Pendant que je satisfaisais à ce devoir religieux, le triomphe qu'on nous forçait d'accepter, je voulais dire endurer, ébranlait toute la ville et ses environs; toutes les cloches sonnaient; le prieur, archi-prêtre, venait processionnellement chercher nos Pères pour les conduire à l'église, où tout était illuminé. C'était comme un songe.. La vengeance des Jésuites ne pouvait pas, en effet, être plus complète. Ils se dé robaient à l'enthousiasme dont ils devenaient l'objet à Pombal, pour se recueillir et prier en silence sur le tombeau non encore fermé du ministre, leur ennemi.
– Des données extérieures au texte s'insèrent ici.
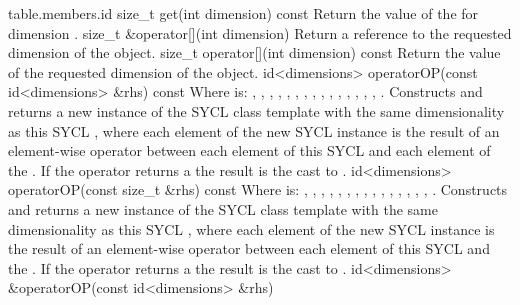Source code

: {table.members.id}
  \addRow
    {size_t get(int dimension) const}
    {
        Return the value of the  for dimension
        .
    }
  \addRow
    {size_t \&operator[](int dimension)}
    {
        Return a reference to the requested dimension of the 
        object.
    }
  \addRow
    {size_t operator[](int dimension) const}
    {
        Return the value of the requested dimension of the 
        object.
    }
  \addRow
    { id<dimensions> operatorOP(const id<dimensions> \&rhs) const }
    {
      Where  is: \codeinline{+}, \codeinline{-}, \codeinline{*},
      \codeinline{/}, \codeinline{\%}, \codeinline{<<}, \codeinline{>>},
      \codeinline{\&}, \codeinline{|}, \codeinline{^}, \codeinline{\&\&},
      \codeinline{||}, \codeinline{<}, \codeinline{>}, \codeinline{<=},
      \codeinline{>=}.
      \newline
      Constructs and returns a new instance of the SYCL  class
      template with the same dimensionality as this SYCL , where
      each element of the new SYCL  instance is the result of an
      element-wise  operator between each element of this SYCL
       and each element of the  .
      If the operator returns a  the result is the cast to
      .
    }
  \addRow
    { id<dimensions> operatorOP(const size_t \&rhs) const }
    {
      Where  is: \codeinline{+}, \codeinline{-}, \codeinline{*},
      \codeinline{/}, \codeinline{\%}, \codeinline{<<}, \codeinline{>>},
      \codeinline{\&}, \codeinline{|}, \codeinline{^}, \codeinline{\&\&},
      \codeinline{||}, \codeinline{<}, \codeinline{>}, \codeinline{<=},
      \codeinline{>=}.
      \newline
      Constructs and returns a new instance of the SYCL  class
      template with the same dimensionality as this SYCL , where
      each element of the new SYCL  instance is the result of an
      element-wise  operator between each element of this SYCL
       and the  . If the
      operator returns a  the result is the cast to
      .
    }
  \addRow
    { id<dimensions> \&operatorOP(const id<dimensions> \&rhs) }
La facilité avec laquelle il avait pu tromper son Roi, éluder les prières ou les décrets du Saint-Siége, et arriver presque sans opposition au renversement de la Société de Jésus, fut un encouragement pour les adversaires qu'elle comptait en Europe. Pombal avait réussi par des moyens coupables: les Philosophes, les Jansénistes et les Parlementaires blâmaient sa froide cruauté, sen despotisme inintelligent; mais, forts de l'expérience tentée, ils commençaient à espérer qu'avec des mesures moins acerbes ils pourraient parvenir au même but. La chute des Jésuites dans le royaume très-fidèle réveilla les haines. On ne songea pas à les tuer; on crut que la calomnie suffirait pour s'en débarrasser. On attisa contre eux cette guerre de sarcasmes ou d'invraisemblances qui avait eu ses intermittences, mais qui alors se développa dans toute son extension. Depuis 'origine de la Société, il y avait tradition, chaîne non interrompue de libelles et de mensonges. On exhuma ce vieux passé d'impostures. Les Protestants avaient commencé, les Jansénistes enchérirent encore. Il est impossible de ramasser toutes ces hontes de la pensée; mais l'histoire se voit condamnée à enregistrer celles qui sont pour ainsi dire légales. Avant d'entrer dans le récit des événements relatifs à la France, à l'Espagne et à l'Italie, il faut donc s'arrêter à quelques faits qui portent leur enseignement avec eux.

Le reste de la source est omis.